## Exercise description
Scan the records below for the line with "Python for Kids" and the line with "- Windows 11". Repeat those two lines and every line between them exactly, and nothing else.

(Collected data)

-*-

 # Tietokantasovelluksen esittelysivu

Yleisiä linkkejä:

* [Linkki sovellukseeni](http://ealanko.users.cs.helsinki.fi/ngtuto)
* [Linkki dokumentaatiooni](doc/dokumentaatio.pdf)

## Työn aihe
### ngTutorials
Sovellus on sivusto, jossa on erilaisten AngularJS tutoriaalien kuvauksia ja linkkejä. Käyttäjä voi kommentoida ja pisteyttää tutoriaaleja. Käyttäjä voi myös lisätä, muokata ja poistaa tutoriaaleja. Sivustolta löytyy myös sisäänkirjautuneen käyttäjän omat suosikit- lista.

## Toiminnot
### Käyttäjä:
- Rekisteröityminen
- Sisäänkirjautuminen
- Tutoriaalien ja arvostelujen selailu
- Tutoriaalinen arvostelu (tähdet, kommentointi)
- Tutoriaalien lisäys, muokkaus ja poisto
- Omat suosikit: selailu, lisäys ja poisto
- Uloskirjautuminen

-*-

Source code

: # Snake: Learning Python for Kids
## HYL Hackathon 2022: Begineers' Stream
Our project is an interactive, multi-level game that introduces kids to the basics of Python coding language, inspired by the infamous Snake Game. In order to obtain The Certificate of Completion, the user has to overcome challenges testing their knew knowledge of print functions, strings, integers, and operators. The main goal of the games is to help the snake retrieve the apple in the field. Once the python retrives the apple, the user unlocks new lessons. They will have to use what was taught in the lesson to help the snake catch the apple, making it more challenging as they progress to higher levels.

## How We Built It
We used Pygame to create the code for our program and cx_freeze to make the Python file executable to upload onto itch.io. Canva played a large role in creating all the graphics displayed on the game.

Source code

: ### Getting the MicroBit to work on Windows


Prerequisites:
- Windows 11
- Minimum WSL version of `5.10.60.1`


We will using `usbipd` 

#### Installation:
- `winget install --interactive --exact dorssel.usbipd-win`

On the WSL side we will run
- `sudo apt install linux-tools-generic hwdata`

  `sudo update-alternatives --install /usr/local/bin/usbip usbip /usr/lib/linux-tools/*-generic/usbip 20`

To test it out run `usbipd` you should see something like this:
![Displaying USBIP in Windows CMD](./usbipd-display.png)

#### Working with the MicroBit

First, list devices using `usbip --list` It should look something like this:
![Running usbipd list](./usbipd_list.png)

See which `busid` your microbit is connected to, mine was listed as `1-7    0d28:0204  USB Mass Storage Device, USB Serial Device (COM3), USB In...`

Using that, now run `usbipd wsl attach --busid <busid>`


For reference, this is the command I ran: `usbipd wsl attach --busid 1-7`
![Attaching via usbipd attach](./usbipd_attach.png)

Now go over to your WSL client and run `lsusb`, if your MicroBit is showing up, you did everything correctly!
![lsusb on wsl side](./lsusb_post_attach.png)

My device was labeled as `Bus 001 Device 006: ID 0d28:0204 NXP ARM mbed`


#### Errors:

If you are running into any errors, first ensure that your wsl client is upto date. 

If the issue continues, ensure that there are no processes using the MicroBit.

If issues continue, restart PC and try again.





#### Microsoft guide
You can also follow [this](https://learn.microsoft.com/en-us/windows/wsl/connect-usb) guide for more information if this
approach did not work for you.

-*-

## Answer section
: # Snake: Learning Python for Kids
## HYL Hackathon 2022: Begineers' Stream
Our project is an interactive, multi-level game that introduces kids to the basics of Python coding language, inspired by the infamous Snake Game. In order to obtain The Certificate of Completion, the user has to overcome challenges testing their knew knowledge of print functions, strings, integers, and operators. The main goal of the games is to help the snake retrieve the apple in the field. Once the python retrives the apple, the user unlocks new lessons. They will have to use what was taught in the lesson to help the snake catch the apple, making it more challenging as they progress to higher levels.

## How We Built It
We used Pygame to create the code for our program and cx_freeze to make the Python file executable to upload onto itch.io. Canva played a large role in creating all the graphics displayed on the game.

Source code

: ### Getting the MicroBit to work on Windows


Prerequisites:
- Windows 11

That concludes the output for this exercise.